Using disposable, germ-killing cloths for daily bathing
reduced the rate of methicillin-resistant Staphylococcus aureus
incidence at a geriatric facility by 82%, according to a presentation at the
39th Annual Educational Conference and International Meeting of the Association
for Professionals in Infection Control and Epidemiology.
Previously, the team of infection preventionists from
Baycrest, a geriatric health care system in Ontario, Canada, found that after a
6-month implementation of daily baths with disposable chlorhexidine gluconate
cloths, the MRSA transmission rate declined from 4.99 per 1,000 patient days to
0.56 per 1,000 patient days.
The current study is a continuation of the original
study and involved monitoring MRSA transmission during a 33-month period. The
study took place in an acute care and transition unit in a geriatric facility.
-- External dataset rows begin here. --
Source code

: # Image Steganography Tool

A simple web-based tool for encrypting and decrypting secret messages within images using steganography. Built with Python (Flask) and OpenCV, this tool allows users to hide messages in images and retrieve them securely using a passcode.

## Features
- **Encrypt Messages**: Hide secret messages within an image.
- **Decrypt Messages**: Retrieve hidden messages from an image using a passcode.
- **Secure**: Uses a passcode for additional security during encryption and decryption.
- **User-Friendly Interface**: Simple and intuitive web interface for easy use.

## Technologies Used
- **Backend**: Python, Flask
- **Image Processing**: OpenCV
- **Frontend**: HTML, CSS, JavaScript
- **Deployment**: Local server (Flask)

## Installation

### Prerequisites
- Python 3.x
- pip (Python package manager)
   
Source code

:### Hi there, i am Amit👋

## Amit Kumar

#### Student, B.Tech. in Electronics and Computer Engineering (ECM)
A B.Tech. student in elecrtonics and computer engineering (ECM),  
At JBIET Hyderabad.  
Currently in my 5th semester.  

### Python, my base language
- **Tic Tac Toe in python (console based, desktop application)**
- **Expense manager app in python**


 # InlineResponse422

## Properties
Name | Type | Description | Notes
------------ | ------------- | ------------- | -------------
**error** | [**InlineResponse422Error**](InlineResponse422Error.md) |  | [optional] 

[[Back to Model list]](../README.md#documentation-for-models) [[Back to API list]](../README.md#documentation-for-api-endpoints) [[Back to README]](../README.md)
The average age of the patients was 87 years. Pre-intervention, there were 169
admissions, and post-intervention, there were 1,339 admissions. MRSA
transmission was assessed using swabs that were collected within 48 hours of
admission and on discharge.
After the 33-month period, the MRSA transmission rate
was 0.88 per 1,000 patient days. Although the rate of infection was increased
compared with the results of the initial 6-month study, this still represented
an 82% overall reduction in incidence during the 33-month period.
Because patients who are colonized with MRSA have
a much greater chance of developing an MRSA infection, we knew we needed to
intervene to stop transmission and prevent infection, study researcher
Heather Candon, MSc, infection prevention and control practitioner at Baycrest,
said in a press release. Use of the chlorhexidine gluconate cloths proved
to be a very effective way to achieve and sustain this reduction.
Candon H. #14-204. Presented at: 39th Annual Educational
Conference and International Meeting of the Association for Professionals in
Infection Control and Epidemiology; June 4-6, 2012; San Antonio.
Ms. Candon reports no relevant financial disclosures.